Now, Yamina MK Bezalel Smotrich wants to change the law to apply only to anyone with a Jewish parent. According to Halacha, only someone with a Jewish mother is considered Jewish.
Smotrich said he wants to stop the law from applying to a grandchild of a Jew as a step on the way to applying only to Jews according to Halacha.
The bill is supported by Israelis across the political and religious spectrum, Smotrich said. But it is opposed by the governing coalition, Yisrael Beytenu, Yesh Atid and Meretz and is unlikely to pass, even if haredi (ultra-Orthodox) Shas and United Torah Judaism MKs violate coalition discipline and vote for it.
“I love the immigrants and am happy they are with us, but that has nothing to do with bringing hundreds of thousands of non-Jews to Israel,” Smotrich wrote on Facebook. “We have a responsibility for the future of the Jewish people, for the future of our existence.”
If his bill is not passed, Israel could have assimilation rates that approach those of the United States and Europe, he said.

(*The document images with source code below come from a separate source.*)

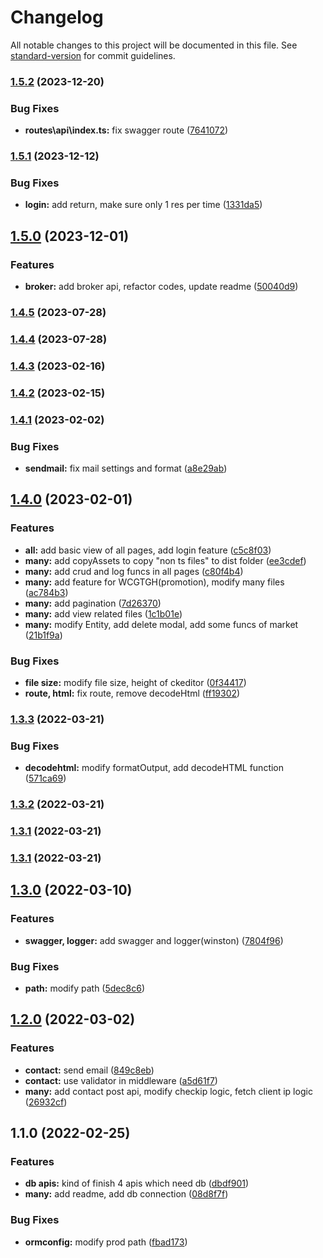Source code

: # Changelog

All notable changes to this project will be documented in this file. See [standard-version](https://github.com/conventional-changelog/standard-version) for commit guidelines.

### [1.5.2](https://git.wcgmarkets.com/Alice_Chou/wcg-api/compare/v1.5.1...v1.5.2) (2023-12-20)


### Bug Fixes

* **routes\api\index.ts:** fix swagger route ([7641072](https://git.wcgmarkets.com/Alice_Chou/wcg-api/commit/7641072f662a7ce2a786331037d2dd0cfd582093))

### [1.5.1](https://git.wcgmarkets.com/Alice_Chou/wcg-api/compare/v1.5.0...v1.5.1) (2023-12-12)


### Bug Fixes

* **login:** add return, make sure only 1 res per time ([1331da5](https://git.wcgmarkets.com/Alice_Chou/wcg-api/commit/1331da53db88bce81e4682c472415dcb41b2167e))

## [1.5.0](https://git.wcgmarkets.com/Alice_Chou/wcg-api/compare/v1.4.5...v1.5.0) (2023-12-01)


### Features

* **broker:** add broker api, refactor codes, update readme ([50040d9](https://git.wcgmarkets.com/Alice_Chou/wcg-api/commit/50040d9dd56d82871e1f85469fdc23fc9d16ceff))

### [1.4.5](https://git.wcgmarkets.com/Alice_Chou/wcg-api/compare/v1.4.4...v1.4.5) (2023-07-28)

### [1.4.4](https://git.wcgmarkets.com/Alice_Chou/wcg-api/compare/v1.4.3...v1.4.4) (2023-07-28)

### [1.4.3](https://github.com/wolfzxcv/official-site-api/compare/v1.4.1...v1.4.3) (2023-02-16)

### [1.4.2](https://github.com/wolfzxcv/official-site-api/compare/v1.4.1...v1.4.2) (2023-02-15)

### [1.4.1](https://github.com/wolfzxcv/official-site-api/compare/v1.4.0...v1.4.1) (2023-02-02)


### Bug Fixes

* **sendmail:** fix mail settings and format ([a8e29ab](https://github.com/wolfzxcv/official-site-api/commit/a8e29abbd97b056894afd99d22ab733849fb6fe7))

## [1.4.0](https://github.com/wolfzxcv/official-site-api/compare/v1.3.3...v1.4.0) (2023-02-01)


### Features

* **all:** add basic view of all pages, add login feature ([c5c8f03](https://github.com/wolfzxcv/official-site-api/commit/c5c8f035de4a28ef3cbd9945f4254e959b537d10))
* **many:** add copyAssets to copy "non ts files" to dist folder ([ee3cdef](https://github.com/wolfzxcv/official-site-api/commit/ee3cdefc5a6ea142b0051e9ad629d21693fa577c))
* **many:** add crud and log funcs in all pages ([c80f4b4](https://github.com/wolfzxcv/official-site-api/commit/c80f4b47d718606e1b61e8b7a073738fc2ad4710))
* **many:** add feature for WCGTGH(promotion), modify many files ([ac784b3](https://github.com/wolfzxcv/official-site-api/commit/ac784b3809165479246064c91ada7549595f636d))
* **many:** add pagination ([7d26370](https://github.com/wolfzxcv/official-site-api/commit/7d263705868a8f74873189041bbcf1e4885551d9))
* **many:** add view related files ([1c1b01e](https://github.com/wolfzxcv/official-site-api/commit/1c1b01e3a73de53784d0fa9e4828801d05c7f857))
* **many:** modify Entity, add delete modal, add some funcs of market ([21b1f9a](https://github.com/wolfzxcv/official-site-api/commit/21b1f9a22f2f8dd3922a550b1cf72cb37aef0a6d))


### Bug Fixes

* **file size:** modify file size, height of ckeditor ([0f34417](https://github.com/wolfzxcv/official-site-api/commit/0f3441741dac1d12e0017c19f02a9eee86fd4242))
* **route, html:** fix route, remove decodeHtml ([ff19302](https://github.com/wolfzxcv/official-site-api/commit/ff19302811ed52fa3a5758a0baf55751c50f5898))

### [1.3.3](https://git.wcgmarkets.com/Alice_Chou/wcg-api/compare/v1.3.2...v1.3.3) (2022-03-21)


### Bug Fixes

* **decodehtml:** modify formatOutput, add decodeHTML function ([571ca69](https://git.wcgmarkets.com/Alice_Chou/wcg-api/commit/571ca6926b2fb00970e9f4940789a41d4179dc81))

### [1.3.2](https://git.wcgmarkets.com/Alice_Chou/wcg-api/compare/v1.3.0...v1.3.2) (2022-03-21)

### [1.3.1](https://git.wcgmarkets.com/Alice_Chou/wcg-api/compare/v1.3.0...v1.3.1) (2022-03-21)

### [1.3.1](https://git.wcgmarkets.com/Alice_Chou/wcg-api/compare/v1.3.0...v1.3.1) (2022-03-21)

## [1.3.0](https://git.wcgmarkets.com/Alice_Chou/wcg-api/compare/v1.2.0...v1.3.0) (2022-03-10)


### Features

* **swagger, logger:** add swagger and logger(winston) ([7804f96](https://git.wcgmarkets.com/Alice_Chou/wcg-api/commit/7804f96e2ff284ffbf5e2812d4e4499a6c78ed73))


### Bug Fixes

* **path:** modify path ([5dec8c6](https://git.wcgmarkets.com/Alice_Chou/wcg-api/commit/5dec8c615f00964040bedc5769eb0a687da91194))

## [1.2.0](https://git.wcgmarkets.com/Alice_Chou/wcg-api/compare/v1.1.0...v1.2.0) (2022-03-02)


### Features

* **contact:** send email ([849c8eb](https://git.wcgmarkets.com/Alice_Chou/wcg-api/commit/849c8eb121a9f7c79126ccff369732b26eadd1c5))
* **contact:** use validator in middleware ([a5d61f7](https://git.wcgmarkets.com/Alice_Chou/wcg-api/commit/a5d61f75b335c04a5bd39870651b9ed2f0628426))
* **many:** add contact post api, modify checkip logic, fetch client ip logic ([26932cf](https://git.wcgmarkets.com/Alice_Chou/wcg-api/commit/26932cf9b28716d93746311bc0fd2b27a69a1c44))

## 1.1.0 (2022-02-25)


### Features

* **db apis:** kind of finish 4 apis which need db ([dbdf901](https://git.wcgmarkets.com/Alice_Chou/wcg-api/commit/dbdf901d6638ac2fabb95030dd0e9ca8db64960e))
* **many:** add readme, add db connection ([08d8f7f](https://git.wcgmarkets.com/Alice_Chou/wcg-api/commit/08d8f7f28a810332a5418cf316ee0f83312fa794))


### Bug Fixes

* **ormconfig:** modify prod path ([fbad173](https://git.wcgmarkets.com/Alice_Chou/wcg-api/commit/fbad1733b4df1486164150294efc2ed5b5aa1bfc))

There are currently some 300,000 immigrants to Israel who are not Jewish according to Halacha, the overwhelming majority of whom do not convert, Smotrich said.
“Continuing to bring non-Jews to Israel who have no connection to Judaism due to the grandchild clause could cause severe assimilation in the future, endanger the continuity of the Jewish people and cancel the Jewish majority and character of the state,” he said.

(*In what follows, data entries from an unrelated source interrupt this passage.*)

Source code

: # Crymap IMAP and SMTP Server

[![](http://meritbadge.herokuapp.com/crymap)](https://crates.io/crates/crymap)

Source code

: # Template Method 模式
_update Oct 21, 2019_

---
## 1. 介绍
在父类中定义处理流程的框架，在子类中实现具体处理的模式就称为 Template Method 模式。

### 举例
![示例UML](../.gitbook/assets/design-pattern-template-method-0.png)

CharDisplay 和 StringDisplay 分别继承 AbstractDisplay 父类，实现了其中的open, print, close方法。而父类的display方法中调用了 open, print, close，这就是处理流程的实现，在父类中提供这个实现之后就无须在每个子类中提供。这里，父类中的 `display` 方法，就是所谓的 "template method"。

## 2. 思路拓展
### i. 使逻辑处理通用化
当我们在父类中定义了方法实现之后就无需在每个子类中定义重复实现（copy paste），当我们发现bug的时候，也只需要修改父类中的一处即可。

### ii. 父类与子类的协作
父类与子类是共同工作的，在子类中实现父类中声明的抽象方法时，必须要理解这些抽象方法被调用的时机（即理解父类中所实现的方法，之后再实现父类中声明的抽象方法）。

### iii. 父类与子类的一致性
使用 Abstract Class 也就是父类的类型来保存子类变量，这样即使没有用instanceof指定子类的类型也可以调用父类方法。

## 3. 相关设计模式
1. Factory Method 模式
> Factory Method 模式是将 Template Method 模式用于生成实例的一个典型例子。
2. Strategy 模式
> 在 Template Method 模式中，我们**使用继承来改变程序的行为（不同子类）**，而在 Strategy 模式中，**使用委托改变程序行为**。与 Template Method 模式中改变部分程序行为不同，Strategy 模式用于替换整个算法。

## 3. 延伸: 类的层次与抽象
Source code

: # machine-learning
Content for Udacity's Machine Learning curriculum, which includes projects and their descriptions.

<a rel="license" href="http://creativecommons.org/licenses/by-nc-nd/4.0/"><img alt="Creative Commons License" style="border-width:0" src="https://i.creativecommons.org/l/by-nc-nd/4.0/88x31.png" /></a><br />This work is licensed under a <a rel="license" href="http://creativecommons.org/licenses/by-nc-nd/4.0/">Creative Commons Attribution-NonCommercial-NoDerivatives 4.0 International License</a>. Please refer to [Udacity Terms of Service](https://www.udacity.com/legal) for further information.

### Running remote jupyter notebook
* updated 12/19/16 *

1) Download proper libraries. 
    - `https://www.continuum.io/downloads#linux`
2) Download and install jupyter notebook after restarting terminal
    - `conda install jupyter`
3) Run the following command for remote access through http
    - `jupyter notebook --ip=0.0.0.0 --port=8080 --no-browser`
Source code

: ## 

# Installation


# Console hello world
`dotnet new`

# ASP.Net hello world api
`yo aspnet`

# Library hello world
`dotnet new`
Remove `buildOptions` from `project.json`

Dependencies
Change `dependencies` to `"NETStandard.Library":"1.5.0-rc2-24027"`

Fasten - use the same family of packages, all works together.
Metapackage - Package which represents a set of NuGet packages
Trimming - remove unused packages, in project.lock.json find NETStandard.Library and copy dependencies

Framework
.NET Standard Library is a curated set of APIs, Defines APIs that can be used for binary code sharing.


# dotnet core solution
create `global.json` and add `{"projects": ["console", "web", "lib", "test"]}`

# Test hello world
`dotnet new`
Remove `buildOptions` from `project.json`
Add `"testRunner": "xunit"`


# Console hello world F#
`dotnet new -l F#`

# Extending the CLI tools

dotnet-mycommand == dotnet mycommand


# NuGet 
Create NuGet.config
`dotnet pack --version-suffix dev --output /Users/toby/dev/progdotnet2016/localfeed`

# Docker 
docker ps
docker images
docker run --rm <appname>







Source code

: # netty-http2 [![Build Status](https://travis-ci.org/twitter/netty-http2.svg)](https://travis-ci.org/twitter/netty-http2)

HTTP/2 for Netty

Yisrael Beytenu leader Avigdor Liberman, who was born in what is now Moldova, warned that changing the law would increase rifts inside Israeli society. The law, including the Jewish grandparent clause, was supported in the past by top religious-Zionist leaders in the Knesset, he said.
Yesh Atid MK Yoel Razbozov, who was born in Birobidzhan, Russia, and moved to Israel with his family at age 11, wrote a letter to Yamina head Naftali Bennett, urging him to remove the bill from the Knesset’s agenda.
“The Nazis didn’t care about Jewish law when they came to take Jews to concentration camps,” he wrote. “Anyone Jewish enough to be sent to concentration camps should be Jewish enough to make aliyah to the land of Israel.”
Changing the law could prevent the aliyah of Jews who do not have enough documents to prove their mother was Jewish to the haredi-controlled Chief Rabbinate, Razbozov wrote.
“Someone who knew he was Jewish his entire life and suffered from antisemitism because of it in his home country will not be eligible to move to Israel,” he wrote. “Yamina’s bill is antisemitic and scorns Jewish history.”